What do we mean by Beauty or the Beautiful?
We judge the beauty of a thing or action, by whether it pleases what we call our ‘aesthetic’ sense. But this means simply by our feeling. The word ‘aesthetic’ is from a Greek word meaning ‘capable of feeling’. ‘Aesthetics’ is the science of the beautiful in the arts.
Beauty is that aspect of Reality which is apprehended by feeling and which induces in us what we call pleasure. As so many different things or activities may produce pleasure the word beauty has come to receive a very wide application. Little boys say, This marble is a beauty”. Little girls say their dolls are beautiful, engineers gaze at a complicated machine and pronounce it beautiful. Those who go “messing about in boats” call a 10 ft dinghy “a little beauty”. Dante thought Beatrice was beautiful. Mathematicians talk about “beautiful equations”. Ministers of the Gospel assure us that there is beauty in willing service to God.

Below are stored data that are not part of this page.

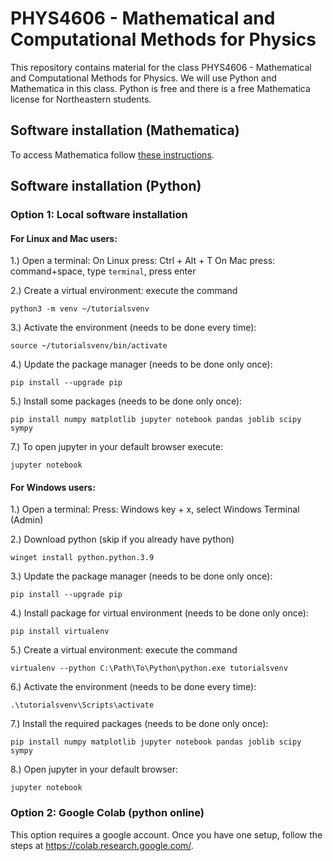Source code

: # PHYS4606 - Mathematical and Computational Methods for Physics
This repository contains material for the class PHYS4606 - Mathematical and Computational Methods for Physics. We will use Python and Mathematica in this class. Python is free and there is a free Mathematica license for Northeastern students.

## Software installation (Mathematica)
To access Mathematica follow <a target=_blank href="https://service.northeastern.edu/tech?id=kb_article_view&sysparm_article=KB0012562&sys_kb_id=ff8b3ef6874771d43b170e96cebb3518&spa=1">these instructions</a>.

## Software installation (Python)

### Option 1: Local software installation

#### For Linux and Mac users:
1.) Open a terminal:
  On Linux press: Ctrl + Alt + T
  On Mac press: command+space, type ``terminal``, press enter
  
2.) Create a virtual environment: execute the command

```python3 -m venv ~/tutorialsvenv```

3.) Activate the environment (needs to be done every time):

```source ~/tutorialsvenv/bin/activate```

4.) Update the package manager (needs to be done only once):

```pip install --upgrade pip```

5.) Install some packages (needs to be done only once):

```pip install numpy matplotlib jupyter notebook pandas joblib scipy sympy```

7.) To open jupyter in your default browser execute:

```jupyter notebook```

#### For Windows users:
1.) Open a terminal: Press: Windows key + x, select Windows Terminal (Admin)

2.) Download python (skip if you already have python)

```winget install python.python.3.9```

3.) Update the package manager (needs to be done only once):

```pip install --upgrade pip```

4.) Install package for virtual environment (needs to be done only once):

```pip install virtualenv```

5.) Create a virtual environment: execute the command

```virtualenv --python C:\Path\To\Python\python.exe tutorialsvenv```

6.) Activate the environment (needs to be done every time):

```.\tutorialsvenv\Scripts\activate```

7.) Install the required packages (needs to be done only once):

```pip install numpy matplotlib jupyter notebook pandas joblib scipy sympy```

8.) Open jupyter in your default browser:

```jupyter notebook```

 

### Option 2: Google Colab (python online)
This option requires a google account. Once you have one setup, follow the steps at <a target=_blank href="https://colab.research.google.com/">https://colab.research.google.com/</a>.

All these things share the element of pleasure. It is often difficult to see what else they share, but we can say something is basic to all of them. This is the fact of the assimilation of some kind of stimulus by a living organism, a stimulus which inserts into the organism a quantity of energy characterised in such a manner that it provides sufficient assimilation exercise to hold the attention, and not so much that it induces undesirable pain.
The opposite of beauty is ugliness. What is Ugliness?
Ugliness is that which induces displeasure. Human beings differ in what they consider to be beautiful and ugly. Why is this? It is ‘because individuals are differently constituted, physically and psychically, and have undergone different experiences and so been differently conditioned in their reaction capacities – Equal causes, equal effects; unequal causes, unequal effects’. Where there are genuine differences of opinion about the beauty or ugliness of things, either the organisms of the perceivers are different, or the point of view from which they are viewed is different, or the things themselves are different. All questions of beauty and ugliness reduce to how sentience experiences the input of characterised energy into its already characterised organism. “One man’s fish is another man’s poisson”.
The three functions, Ideation, Feeling and Impulse to action are related respectively to Truth, Beauty and Goodness.